Lebih lanjut, Dr. Yusuf Qardhawi menyebutkan bahwa sikap ekstremisme beragama ini bisa diakibatkan karena lemahnya pemahaman terhadap agama, seperti kecenderungan memahami nash-nash agama secara harfiah tanpa mendalami maksud kandungan serta tujuannya

BACA JUGA  Memahami Toleransi Beragama dalam Kerangka Filsafat Politik Abad Pertengahan

Sibuk mempertentangkan hal yang merupakan perkara furu’iyah hingga lupa pada perkara yang ushuliyah, condong kepada penyempitan dan penyulitan dalam beragama, serta kedangkalan tentang beberapa pengertian pokok mengenai Islam.

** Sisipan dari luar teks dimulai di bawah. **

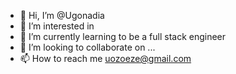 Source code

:- 👋 Hi, I’m @Ugonadia
- 👀 I’m interested in 
- 🌱 I’m currently learning to be a full stack engineer 
- 💞️ I’m looking to collaborate on ...
- 📫 How to reach me uozoeze@gmail.com

<!---
Ugonadia/Ugonadia is a ✨ special ✨ repository because its `README.md` (this file) appears on your GitHub profile.
You can click the Preview link to take a look at your changes.
--->
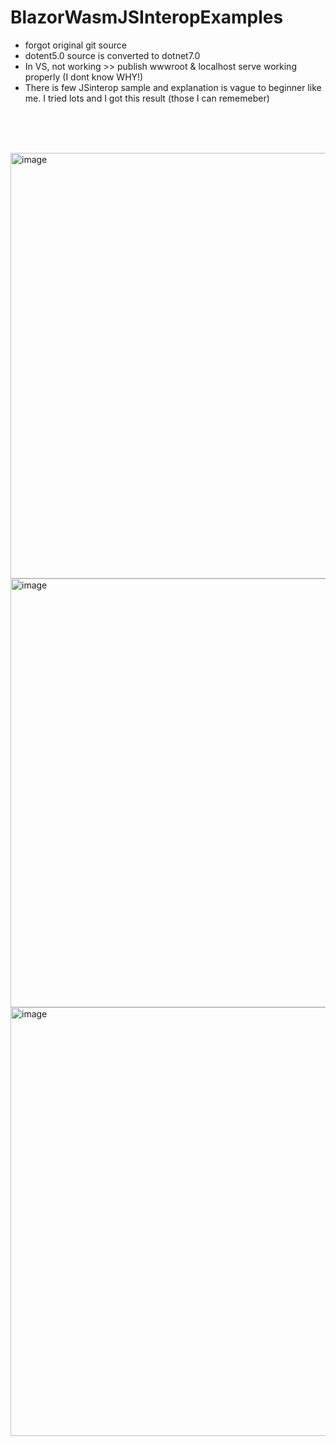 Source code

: # BlazorWasmJSInteropExamples

- forgot original git source
- dotent5.0 source is converted to dotnet7.0
- In VS, not working >> publish wwwroot & localhost serve working properly (I dont know WHY!)
- There is few JSinterop sample and explanation is vague to beginner like me.
   I tried lots and I got this result (those I can rememeber)

<br><br><br>

<img width="681" alt="image" src="https://user-images.githubusercontent.com/75212211/229327425-ca7036eb-5104-4baf-bbf2-692c5be7ff93.png">



<img width="686" alt="image" src="https://user-images.githubusercontent.com/75212211/229327443-5b4dd83b-055e-4cce-a721-d1fd5f091a6a.png">



<img width="686" alt="image" src="https://user-images.githubusercontent.com/75212211/229327460-7f0ec38d-fdf6-43d2-bfab-4c680306a82f.png">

Maka cara untuk merubah pandangan dari ekstremisme menuju kepada pandangan yang moderat itu ialah dengan cara memperdalam pengetahuan agama secara benar.

Sebagaimana disebutkan oleh Prof. Quraish Shihab, bahwa kunci pertama menerapkan prinsip wasathiyah ialah pengetahuan, yakni mengetahui perihal ajaran-ajaran agama dan juga mengenai kondisi-kondisi di masyarakat.

Maka cara untuk mencegah dan menangani pandangan ekstremisme beragama itu dapat dilakukan dengan mempelajari perihal agama secara benar. Dalam tradisi keilmuan dan pendidikan Islam, cara mempelajari agama atau menuntut ilmu yang baik telah dijelaskan dan dicontohkan oleh para ulama sejak zaman dahulu.

Seperti harus didampingi oleh guru yang baik dan benar, yakni guru yang juga memiliki otoritas dalam mengajar. Lalu belajar secara bertahap dan perlahan, di mana seorang murid harus memulai dari bahasan paling mendasar hingga bahasan yang tinggi.

Juga menjaga adab-adabnya baik terhadap hubungan guru dengan murid hingga terhadap kitab-kitabnya. Banyak para ulama yang telah menulis mengenai adab para penuntut ilmu ini, yang lumrah dijadikan rujukan misalnya Syaikh Az-Zarnuji yang menulis kitab Ta’lim al-Muta’allim, hingga KH. Hasyim Asy’ari yang menulis kitab Adabul ‘Alim wal Muta’allim.

Namun sayangnya di zaman sekarang ini banyak yang mempelajari agama hanya secara instan khususnya melalui internet dan dilakukan tanpa bimbingan guru. Sehingga mereka tidak mendapat ilmu dan pemahaman mengenai agama secara komprehensif. Di zaman keterbukaan informasi ini pula muncul banyaknya ustadz dan ulama dadakan sehingga menyulitkan kita memilah-milih mana yang otoritatif dan mana yang tidak.

Kondisi seperti inilah yang pada akhirnya kerap kali membentuk pandangan ekstremisme beragama, karena sempitnya wawasan dan tidak adanya guru yang otoritatif yang membimbing dan mengarahkannya. Maka tidak ada cara lain, bahwa mereka-mereka yang memang otoritatif dalam mengajarkan perihal agama Islam ini, mesti lebih bisa menyuarakan dan membumikan lagi pemahaman Islam secara benar secara langsung maupun melalui dunia maya.